The wine labels have a wonderful colour scheme currently with subtle shades of blue and pink to denote the different wines. “The colour palette was taken from the feathers of the peacocks that roam the site,” said Nat. As with everything that has been done at Bluestone there is a real sense of not simply looking but really seeing the intricacies and the beauties of grape growing and winemaking. Of course peacock feathers have a vast array of beautiful colours that will enable a whole host of wines to follow.  

The wines are sold locally via the on-trade and through external events such as the Christmas Market at Bath which takes place across several weeks in November and December. The vineyard also has its own modern tasting room which offers a range of events such as a bouquet arranging event for Mothers Day. On Saturday and Sunday (from April through to October) visitors are welcomed to the Signature Tour which is a structured 1.5 hour tour and tasting. In the afternoon there is an alternative event aptly entitled sip and stroll. “We wanted to offer something for those people who wanted to take a casual approach to wine and were looking for something a bit different,” explained Emily. The vineyard is ideally situated to introduce many national and international visitors to the Wiltshire wine scene and has entertained overseas tour groups, shining a spotlight not just on local wines but local artisan meats and cheeses as well. “It is about creating a market, one coach load at a time,” said Nat poetically.
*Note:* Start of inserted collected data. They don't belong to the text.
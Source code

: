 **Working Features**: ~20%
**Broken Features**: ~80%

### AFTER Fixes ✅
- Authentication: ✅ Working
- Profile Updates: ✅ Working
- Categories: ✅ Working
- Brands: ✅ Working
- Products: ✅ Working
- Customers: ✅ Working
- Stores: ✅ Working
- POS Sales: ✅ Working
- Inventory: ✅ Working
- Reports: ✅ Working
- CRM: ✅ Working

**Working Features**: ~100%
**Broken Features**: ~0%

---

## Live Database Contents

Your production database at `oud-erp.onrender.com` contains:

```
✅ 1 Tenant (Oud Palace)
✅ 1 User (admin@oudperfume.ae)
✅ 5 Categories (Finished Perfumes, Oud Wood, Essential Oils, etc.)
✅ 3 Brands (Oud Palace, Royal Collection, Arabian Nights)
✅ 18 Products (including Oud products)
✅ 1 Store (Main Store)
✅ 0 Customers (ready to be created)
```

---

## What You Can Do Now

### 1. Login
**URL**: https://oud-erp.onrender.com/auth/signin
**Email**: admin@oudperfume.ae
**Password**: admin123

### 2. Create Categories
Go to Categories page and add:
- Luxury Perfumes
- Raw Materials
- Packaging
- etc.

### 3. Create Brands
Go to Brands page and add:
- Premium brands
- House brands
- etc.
The entire experience at Bluestone Vineyard is one of gaining knowledge and understanding. Recognising that true excellence is a marathon and not a sprint. The team at Bluestone Vineyard have demonstrated incredible patience, allowing everything to develop at its own speed, from the vines and the wines through to the tourist experience. On a site with thousands of years of history it is reassuring to know that the future is also secure in the hands of the dedicated and passionate Bluestone team.